Os clássicos da filosofia britânica – Hume, Locke, Bacon – aspiravam uma razão empírica, clara, desembaraçada de mitos. Mas talvez seja justamente o excesso de clareza que nos ofusca e desorienta. O apelo metafísico ressurge em forma de algoritmo, de estatística, de predição: a crença em que tudo pode ser medido, previsto, convertido em dados. A interioridade – aquilo que em nós hesita, demora e não se deixa calcular – parece em retirada.
As redes sociais recortam a sociedade como um bisturi digital. Produzem laços, mas também cancelamentos. Promovem visibilidade, mas frequentemente à custa da profundidade. No lugar da praça pública, temos corredores espelhados onde cada um é devolvido a si mesmo, em bolhas cuidadosamente desenhadas para maximizar o engajamento. A inteligência, nesse ambiente, é moldada não para o pensamento, mas para a performance. Não para a escuta, mas para a resposta rápida.
Walter Benjamin advertia que o progresso técnico rompeu a tradição da narrativa: já não contamos histórias, apenas colecionamos impressões. Merleau-Ponty, por sua vez, viu na fotografia uma revolução perceptiva – o olhar humano passou a enxergar como a lente. A tecnologia modifica o modo como percebemos o mundo, pois desloca o olhar da experiência vivida para uma mediação técnica. O que dizer, então, das redes sociais, que não apenas alteram o olhar, mas moldam o próprio desejo de ver?
Perdemos o sentido da verticalidade. O tempo já não se acumula: escorre. O pensamento já não se aprofunda: salta. E entre os mais jovens, especialmente, há uma inquietação crônica, um desconforto com o silêncio, uma desconfiança da lentidão. O mundo se tornou plano, e com ele a experiência.
Este número da Revista FCW Cultura Científica é um convite à reflexão. As entrevistas com Letícia Cesarino, Luis Felipe Miguel, Marcelo Soares, Marie Santini e Telma Vinha traçam um panorama importante de como as redes sociais mudaram profundamente a maneira como as pessoas se comunicam e se relacionam. Essas transformações não são apenas conjunturais ou passageiras. Elas reconfiguram os modos de existir em sociedade, o tecido das relações cotidianas, o próprio exercício da cidadania.
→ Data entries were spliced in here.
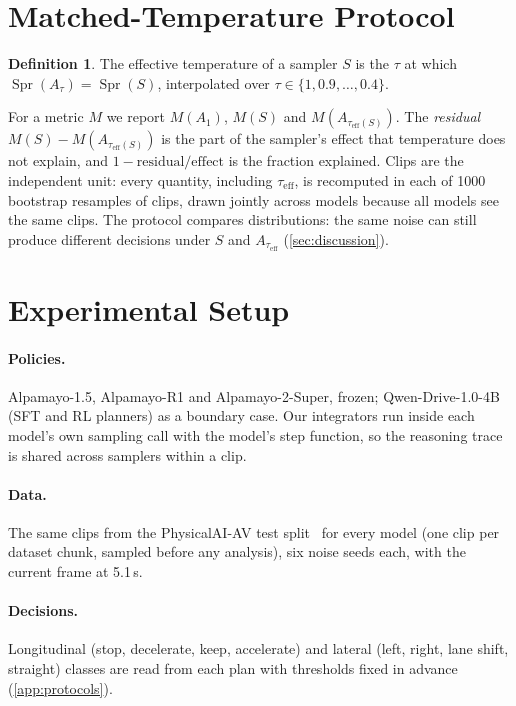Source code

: \documentclass{article}
\theoremstyle{plain}
\theoremstyle{definition}
\newtheorem{definition}[theorem]{Definition}
\theoremstyle{remark}
\newcommand{\taueff}{\tau_{\mathrm{eff}}}
\newcommand{\Aref}{A_{1}}
\newcommand{\Atau}{A_{\tau}}
\newcommand{\Spr}{\operatorname{Spr}}
\begin{document}
\section{Matched-Temperature Protocol}
\label{sec:protocol}
\begin{definition}
The effective temperature of a sampler $S$ is the $\tau$ at which $\Spr(\Atau)=\Spr(S)$, interpolated over $\tau\in\{1,0.9,\dots,0.4\}$.
\end{definition}
For a metric $M$ we report $M(\Aref)$, $M(S)$ and $M(A_{\taueff(S)})$. The \emph{residual} $M(S)-M(A_{\taueff(S)})$ is the part of the sampler's effect that temperature does not explain, and $1-\text{residual}/\text{effect}$ is the fraction explained. Clips are the independent unit: every quantity, including $\taueff$, is recomputed in each of 1000 bootstrap resamples of clips, drawn jointly across models because all models see the same clips. The protocol compares distributions: the same noise can still produce different decisions under $S$ and $A_{\taueff}$ (\cref{sec:discussion}).

\section{Experimental Setup}
\label{sec:setup}
\paragraph{Policies.} Alpamayo-1.5, Alpamayo-R1 and Alpamayo-2-Super, frozen; Qwen-Drive-1.0-4B (SFT and RL planners) as a boundary case. Our integrators run inside each model's own sampling call with the model's step function, so the reasoning trace is shared across samplers within a clip.
\paragraph{Data.} The same \NClips{} clips from the PhysicalAI-AV test split~\citep{physicalai2026} for every model (one clip per dataset chunk, sampled before any analysis), six noise seeds each, with the current frame at 5.1\,s.
\paragraph{Decisions.} Longitudinal (stop, decelerate, keep, accelerate) and lateral (left, right, lane shift, straight) classes are read from each plan with thresholds fixed in advance (\cref{app:protocols}).
\end{document}
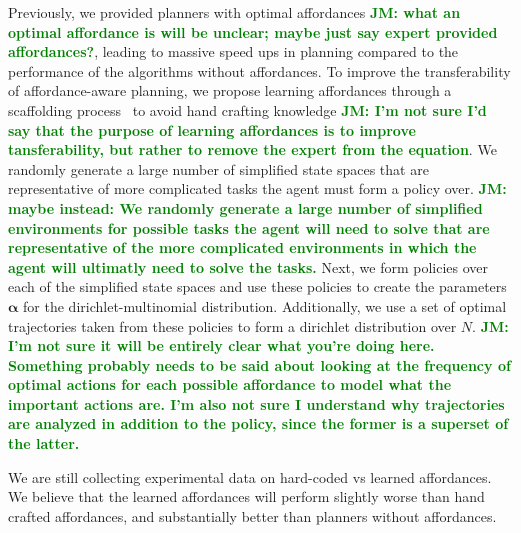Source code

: \documentclass[]{article}
\newcommand{\jmnote}[1]{\textcolor{Green}{\textbf{JM: #1}}}
\begin{document}
Previously, we provided planners with optimal affordances \jmnote{what an optimal affordance is will be unclear; maybe just say expert provided affordances?}, leading to massive
speed ups in planning compared to the performance of the algorithms without affordances.  To improve 
the transferability of affordance-aware planning, we propose learning affordances through 
a scaffolding process~\citep{bruner76} to avoid hand crafting knowledge \jmnote{I'm not sure I'd say that the purpose of learning affordances is to improve tansferability, but rather to remove the expert from the equation}. We randomly generate a large number of 
simplified state spaces that are representative of more complicated tasks the agent must form a policy over. \jmnote{maybe instead: We randomly generate a large number of 
simplified environments for possible tasks the agent will need to solve that are representative of the more complicated environments in which the agent will ultimatly need to solve the tasks.}
Next, we form policies over each of the simplified state spaces and use these policies to create the 
parameters $\boldsymbol{\alpha}$ for the  dirichlet-multinomial distribution.
Additionally, we use a set of optimal trajectories taken from these policies to form a dirichlet distribution over $N$. \jmnote{I'm not sure it will be entirely clear what you're doing here. Something probably needs to be said about looking at the frequency of optimal actions for each possible affordance to model what the important actions are. I'm also not sure I understand why trajectories are analyzed {\em} in addition to the policy, since the former is a superset of the latter.}

We are still collecting experimental data on hard-coded vs learned affordances. We believe that the learned
affordances will perform slightly worse than hand crafted affordances, and substantially better than planners
without affordances. 

{\small

  
}
\end{document}
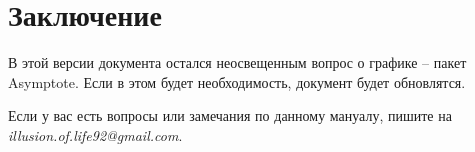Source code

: \section{Заключение}
В этой версии документа остался неосвещенным вопрос о графике -- пакет Asymptote. 
Если в этом будет необходимость, документ будет обновлятся.

Если у вас есть вопросы или замечания по данному мануалу, пишите на 
{\it illusion.of.life92@gmail.com}. 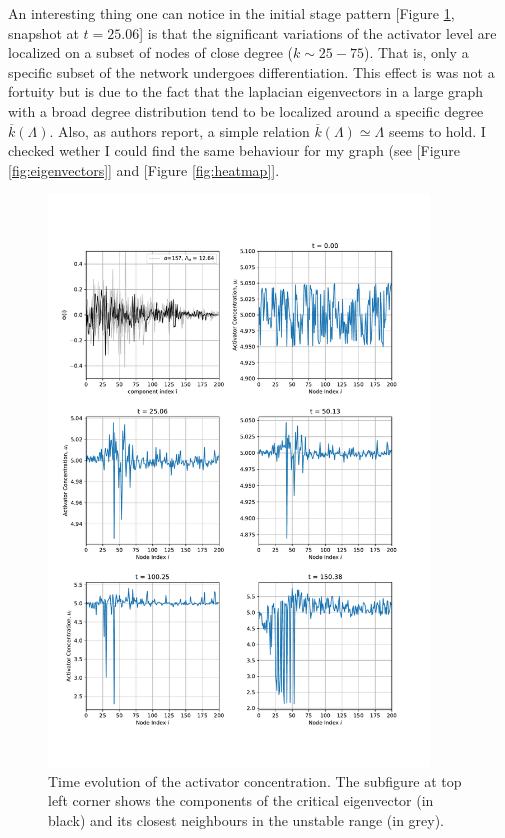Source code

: An interesting thing one can notice in the initial stage pattern [Figure \ref{fig:snapshots}, snapshot at $t = 25.06$] is that the significant variations of the activator level are localized on a subset of nodes of close degree ($k \sim 25-75$). That is, only a specific subset of the network undergoes differentiation. This effect is was not a fortuity but is due to the fact that the laplacian eigenvectors in a large graph with a broad degree distribution tend to be localized around a specific degree $\overline{k}(\Lambda)$. Also, as authors report, a simple relation $\overline{k}(\Lambda) \simeq \Lambda$ seems to hold. I checked wether I could find the same behaviour for my graph (see [Figure \ref{fig:eigenvectors}] and [Figure \ref{fig:heatmap}].
\begin{figure}[H]
    \centering
    \includegraphics[width = 0.9\textwidth]{latex_source/images/turing/snapshots.pdf}
    \caption{Time evolution of the activator concentration. The subfigure at top left corner shows the components of the critical eigenvector (in black) and its closest neighbours in the unstable range (in grey).}
    \label{fig:snapshots}
\end{figure}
Os entrevistados destacam que o ambiente das redes impõe novas dinâmicas ao debate público, esvaziando os espaços de escuta e favorecendo a polarização emocional. A velocidade das interações, combinada à lógica da viralização, compromete a complexidade dos temas e encoraja posicionamentos cada vez mais radicais, instantâneos, desprovidos de mediação. A consequência é um cenário onde a informação circula mais, mas compreende-se menos.
Diante desse panorama, torna-se urgente pensar alternativas. Ao reunir perspectivas da sociologia, da antropologia, da psicologia, da ciência política, da filosofia, da educação e da comunicação, esta edição busca lançar luz sobre o presente sem cair no determinismo tecnológico nem na nostalgia do passado. A cultura científica, aqui, é convocada como ferramenta de crítica, mas também como instrumento de criação: um modo de imaginar formas mais justas e humanas de habitar o espaço digital. Refletir sobre as redes é, hoje, pensar sobre nós mesmos – e sobre o tipo de sociedade que desejamos construir.
Boa leitura!
Carlos Vogt
Editor-chefe
Através do espelho
Como a consciência o tempo
sem ter consciência
de si mesmo
é enxuto
relativos
um ao outro
cada um
em si mesmo
é absoluto
Carlos Vogt, poema de A Cidades e os Livros, publicado em cantografia.com.br.